WHAT TO WORK ON :: Filter these records by the string "erandolp", copying each line that holds it.

*** Opening DATASET ***

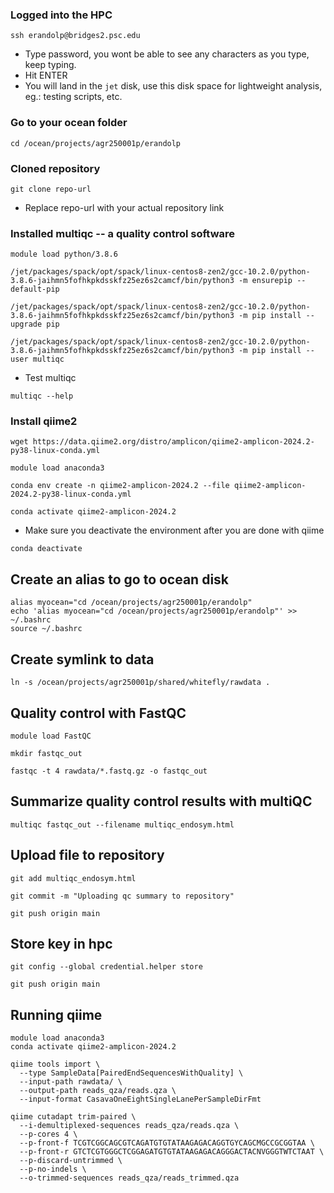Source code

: ### Logged into the HPC
```
ssh erandolp@bridges2.psc.edu
```
- Type password, you wont be able to see any characters as you type, keep typing.
- Hit ENTER
- You will land in the `jet` disk, use this disk space for lightweight analysis, eg.: testing scripts, etc.

### Go to your ocean folder
```
cd /ocean/projects/agr250001p/erandolp
```

### Cloned repository

```
git clone repo-url
```
- Replace repo-url with your actual repository link

### Installed multiqc -- a quality control software
```
module load python/3.8.6
```
```
/jet/packages/spack/opt/spack/linux-centos8-zen2/gcc-10.2.0/python-3.8.6-jaihmn5fofhkpkdsskfz25ez6s2camcf/bin/python3 -m ensurepip --default-pip
```
```
/jet/packages/spack/opt/spack/linux-centos8-zen2/gcc-10.2.0/python-3.8.6-jaihmn5fofhkpkdsskfz25ez6s2camcf/bin/python3 -m pip install --upgrade pip
```
```
/jet/packages/spack/opt/spack/linux-centos8-zen2/gcc-10.2.0/python-3.8.6-jaihmn5fofhkpkdsskfz25ez6s2camcf/bin/python3 -m pip install --user multiqc
```
- Test multiqc
```
multiqc --help
```
### Install qiime2
```
wget https://data.qiime2.org/distro/amplicon/qiime2-amplicon-2024.2-py38-linux-conda.yml
```
```
module load anaconda3
```
```
conda env create -n qiime2-amplicon-2024.2 --file qiime2-amplicon-2024.2-py38-linux-conda.yml
```
```
conda activate qiime2-amplicon-2024.2
```
- Make sure you deactivate the environment after you are done with qiime
```
conda deactivate
```
## Create an alias to go to ocean disk
```
alias myocean="cd /ocean/projects/agr250001p/erandolp"
echo 'alias myocean="cd /ocean/projects/agr250001p/erandolp"' >> ~/.bashrc
source ~/.bashrc
```

## Create symlink to data
```
ln -s /ocean/projects/agr250001p/shared/whitefly/rawdata .
```
## Quality control with FastQC
```
module load FastQC
```
```
mkdir fastqc_out
```
```
fastqc -t 4 rawdata/*.fastq.gz -o fastqc_out
```
## Summarize quality control results with multiQC
```
multiqc fastqc_out --filename multiqc_endosym.html
```
## Upload file to repository
```
git add multiqc_endosym.html
```
```
git commit -m "Uploading qc summary to repository"
```
```
git push origin main
```
## Store key in hpc
```
git config --global credential.helper store
```
```
git push origin main
```
## Running qiime
```
module load anaconda3        
conda activate qiime2-amplicon-2024.2
```

```
qiime tools import \
  --type SampleData[PairedEndSequencesWithQuality] \
  --input-path rawdata/ \
  --output-path reads_qza/reads.qza \
  --input-format CasavaOneEightSingleLanePerSampleDirFmt
```

```
qiime cutadapt trim-paired \
  --i-demultiplexed-sequences reads_qza/reads.qza \
  --p-cores 4 \
  --p-front-f TCGTCGGCAGCGTCAGATGTGTATAAGAGACAGGTGYCAGCMGCCGCGGTAA \
  --p-front-r GTCTCGTGGGCTCGGAGATGTGTATAAGAGACAGGGACTACNVGGGTWTCTAAT \
  --p-discard-untrimmed \
  --p-no-indels \
  --o-trimmed-sequences reads_qza/reads_trimmed.qza
```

*** Closing DATASET ***

EXERCISE OUTPUT ::
ssh erandolp@bridges2.psc.edu
cd /ocean/projects/agr250001p/erandolp
alias myocean="cd /ocean/projects/agr250001p/erandolp"
echo 'alias myocean="cd /ocean/projects/agr250001p/erandolp"' >> ~/.bashrc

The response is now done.